New Frame called the farm to speak to the owner. A woman, who identified herself as the manager but declined to give her name, said she had replied to Sikani’s letter “through the proper channels” but would not say what these channels were. “I am perfectly happy to say no comment. This has nothing to do with the press,” she said.
According to the forum, the situation in which the workers from Tortello Investments No. 20 find themselves is common in the Sundays River Valley and Addo areas. Generally, workers are not encouraged to pursue their labour rights and face dismissal if they raise any objections to malpractices, the forum says.
“Farm owners don’t have the correct approach,” says Sikani. “They dismiss workers all the time, telling the workers, ‘There is the gate. Just go, go, go.’”
Mayo adds that there is a general level of verbal abuse from many farmers in this area. “The farmers here still use the k-word on workers, even while they know that this word has been forbidden since 1994. They think we cannot do anything and that we don’t know our rights.”
Endemic abuse of farm workers
Teresa Connor, a senior researcher at the University of Fort Hare’s Institute for Social and Economic Research, has studied farm workers and displacement in the Sundays River Valley.
She says “there are many workers with health problems due to poisoning. The issue with immigrants is that they are often illegal or clandestine immigrants, and do not have the necessary permits. Farmers may often take advantage of this by offering them substandard wages or bad conditions, knowing that they cannot report this to the authorities.”
Hannes de Waal, the manager of farmer association the Sundays River Citrus Company, disputes the farm workers’ statements, saying that 40% of the citrus in the valley is exported to European Union countries, which have strict guidelines around pesticide use.
“You cannot pick oranges while someone is spraying the same crop. You spray and then you have relief periods. The chemical has to break down properly before food is available for human consumption. Our approach is very biological and we only spray what we have to spray. Farmers spray at night mostly because the wind also tends to die down and there is nobody in the orchards,” he says.

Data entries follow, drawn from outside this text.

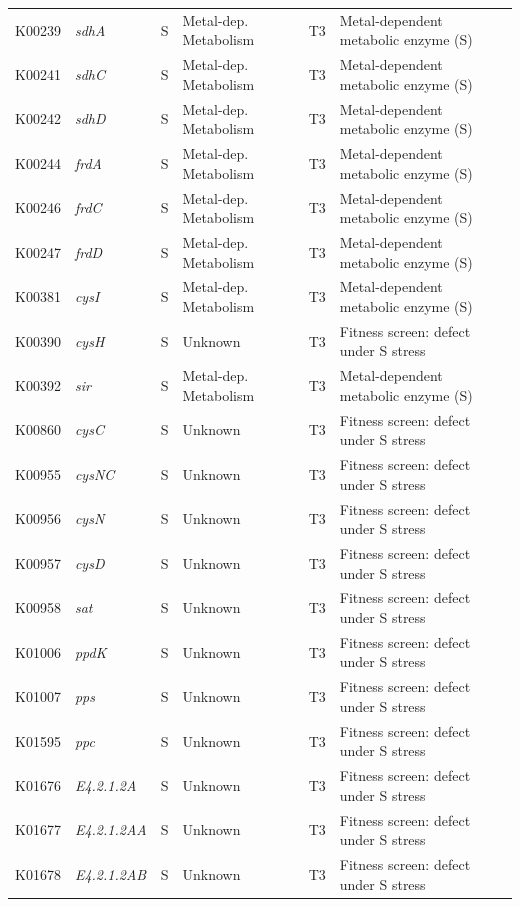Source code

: \documentclass[11pt]{article}
\begin{document}
\begin{longtable}{lllllp{4.8cm}}
K00239 & \textit{sdhA} & S & Metal-dep. Metabolism & T3 & Metal-dependent metabolic enzyme (S) \\
K00241 & \textit{sdhC} & S & Metal-dep. Metabolism & T3 & Metal-dependent metabolic enzyme (S) \\
K00242 & \textit{sdhD} & S & Metal-dep. Metabolism & T3 & Metal-dependent metabolic enzyme (S) \\
K00244 & \textit{frdA} & S & Metal-dep. Metabolism & T3 & Metal-dependent metabolic enzyme (S) \\
K00246 & \textit{frdC} & S & Metal-dep. Metabolism & T3 & Metal-dependent metabolic enzyme (S) \\
K00247 & \textit{frdD} & S & Metal-dep. Metabolism & T3 & Metal-dependent metabolic enzyme (S) \\
K00381 & \textit{cysI} & S & Metal-dep. Metabolism & T3 & Metal-dependent metabolic enzyme (S) \\
K00390 & \textit{cysH} & S & Unknown & T3 & Fitness screen: defect under S stress \\
K00392 & \textit{sir} & S & Metal-dep. Metabolism & T3 & Metal-dependent metabolic enzyme (S) \\
K00860 & \textit{cysC} & S & Unknown & T3 & Fitness screen: defect under S stress \\
K00955 & \textit{cysNC} & S & Unknown & T3 & Fitness screen: defect under S stress \\
K00956 & \textit{cysN} & S & Unknown & T3 & Fitness screen: defect under S stress \\
K00957 & \textit{cysD} & S & Unknown & T3 & Fitness screen: defect under S stress \\
K00958 & \textit{sat} & S & Unknown & T3 & Fitness screen: defect under S stress \\
K01006 & \textit{ppdK} & S & Unknown & T3 & Fitness screen: defect under S stress \\
K01007 & \textit{pps} & S & Unknown & T3 & Fitness screen: defect under S stress \\
K01595 & \textit{ppc} & S & Unknown & T3 & Fitness screen: defect under S stress \\
K01676 & \textit{E4.2.1.2A} & S & Unknown & T3 & Fitness screen: defect under S stress \\
K01677 & \textit{E4.2.1.2AA} & S & Unknown & T3 & Fitness screen: defect under S stress \\
K01678 & \textit{E4.2.1.2AB} & S & Unknown & T3 & Fitness screen: defect under S stress \\

\end{longtable}
\end{document}
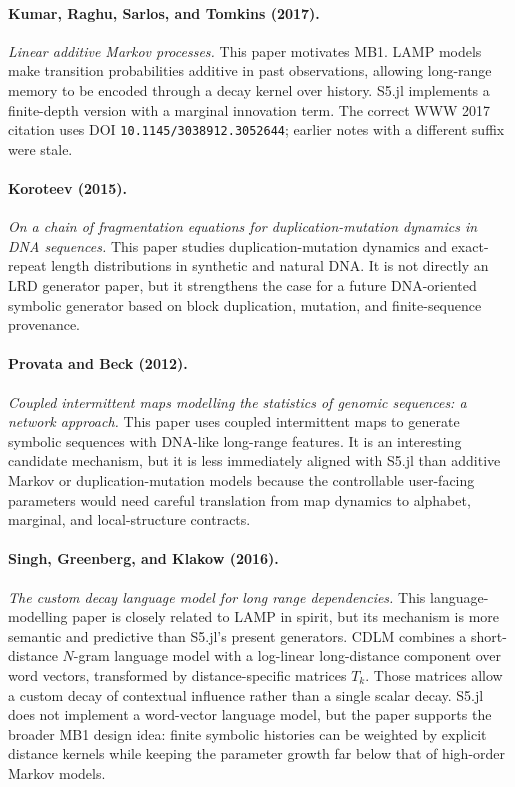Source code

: \documentclass[11pt]{article}
\begin{document}
\paragraph{Kumar, Raghu, Sarlos, and Tomkins (2017).}
\emph{Linear additive Markov processes.}
This paper motivates MB1. LAMP models make transition probabilities additive in
past observations, allowing long-range memory to be encoded through a decay
kernel over history. S5.jl implements a finite-depth version with a marginal
innovation term. The correct WWW 2017 citation uses DOI
\texttt{10.1145/3038912.3052644}; earlier notes with a different suffix were
stale.

\paragraph{Koroteev (2015).}
\emph{On a chain of fragmentation equations for duplication-mutation dynamics in
DNA sequences.}
This paper studies duplication-mutation dynamics and exact-repeat length
distributions in synthetic and natural DNA. It is not directly an LRD generator
paper, but it strengthens the case for a future DNA-oriented symbolic generator
based on block duplication, mutation, and finite-sequence provenance.

\paragraph{Provata and Beck (2012).}
\emph{Coupled intermittent maps modelling the statistics of genomic sequences: a
network approach.}
This paper uses coupled intermittent maps to generate symbolic sequences with
DNA-like long-range features. It is an interesting candidate mechanism, but it is
less immediately aligned with S5.jl than additive Markov or duplication-mutation
models because the controllable user-facing parameters would need careful
translation from map dynamics to alphabet, marginal, and local-structure
contracts.

\paragraph{Singh, Greenberg, and Klakow (2016).}
\emph{The custom decay language model for long range dependencies.}
This language-modelling paper is closely related to LAMP in spirit, but its
mechanism is more semantic and predictive than S5.jl's present generators. CDLM
combines a short-distance $N$-gram language model with a log-linear
long-distance component over word vectors, transformed by distance-specific
matrices $T_k$. Those matrices allow a custom decay of contextual influence
rather than a single scalar decay. S5.jl does not implement a word-vector
language model, but the paper supports the broader MB1 design idea: finite
symbolic histories can be weighted by explicit distance kernels while keeping
the parameter growth far below that of high-order Markov models.
\end{document}
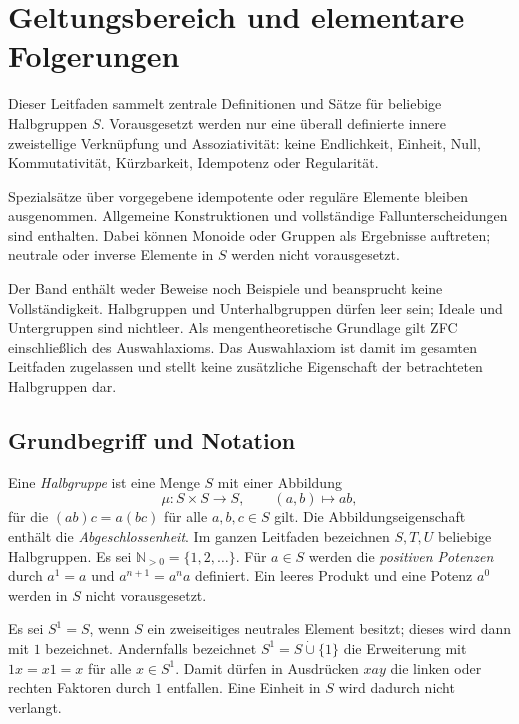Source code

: \chapter{Geltungsbereich und elementare Folgerungen}

Dieser Leitfaden sammelt zentrale Definitionen und Sätze für beliebige
Halbgruppen $S$. Vorausgesetzt werden nur eine überall definierte innere
zweistellige Verknüpfung und Assoziativität: keine Endlichkeit, Einheit,
Null, Kommutativität, Kürzbarkeit, Idempotenz oder Regularität.

Spezialsätze über vorgegebene idempotente oder reguläre Elemente bleiben
ausgenommen. Allgemeine Konstruktionen und vollständige Fallunterscheidungen
sind enthalten. Dabei können Monoide oder Gruppen als Ergebnisse auftreten;
neutrale oder inverse Elemente in $S$ werden nicht vorausgesetzt.

Der Band enthält weder Beweise noch Beispiele und beansprucht keine
Vollständigkeit. Halbgruppen und Unterhalbgruppen dürfen leer sein;
Ideale und Untergruppen sind nichtleer. Als mengentheoretische
Grundlage gilt ZFC einschließlich des Auswahlaxioms. Das Auswahlaxiom
ist damit im gesamten Leitfaden zugelassen und stellt keine zusätzliche
Eigenschaft der betrachteten Halbgruppen dar.

\section{Grundbegriff und Notation}

\begin{definition}
Eine \emph{Halbgruppe} ist eine Menge $S$ mit einer Abbildung
\[
 \mu:S\times S\longrightarrow S,\qquad (a,b)\longmapsto ab,
\]
für die $(ab)c=a(bc)$ für alle $a,b,c\in S$ gilt.
Die Abbildungseigenschaft enthält die \emph{Abgeschlossenheit}.
Im ganzen Leitfaden bezeichnen $S,T,U$ beliebige Halbgruppen.
Es sei $\mathbb N_{>0}=\{1,2,\ldots\}$.
Für $a\in S$ werden die \emph{positiven Potenzen} durch
$a^1=a$ und $a^{n+1}=a^na$ definiert.
Ein leeres Produkt und eine Potenz $a^0$ werden in $S$ nicht vorausgesetzt.
\end{definition}

\begin{definition}
\label{b28guide:def:unit}
Es sei $S^1=S$, wenn $S$ ein zweiseitiges neutrales Element besitzt;
dieses wird dann mit $1$ bezeichnet.
Andernfalls bezeichnet $S^1=S\mathbin{\dot\cup}\{1\}$ die Erweiterung
mit $1x=x1=x$ für alle $x\in S^1$.
Damit dürfen in Ausdrücken $xay$ die linken oder rechten Faktoren
durch $1$ entfallen. Eine Einheit in $S$ wird dadurch nicht verlangt.
\end{definition}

He claimed farmers would not transport workers in overcrowded trucks. “Workers will complain today about being transported on the back of a truck, but the next day [they will] refuse to go on a bus, and the next day ask to use the truck to go to a soccer match. This is South Africa. Sometimes communication is quite complicated,” he says.
De Waal said it is legal to transport workers on the back of an open truck if there is space for them to sit down. “But the problem is that they stand up by themselves as soon as we turn our backs because they like it. I have one farmer here whose workers are refusing to use a bus.”
Sikani said he and other activists have been objecting to overcrowded and unsafe transport for years, and that a key demand in last year’s strike was for farmers to hire local taxi companies to transport workers safely. He added that it was common for farmers to deny any allegations of abuse. “These farm owners who are abusing the workers will always deny everything, even while we have the evidence,” he said.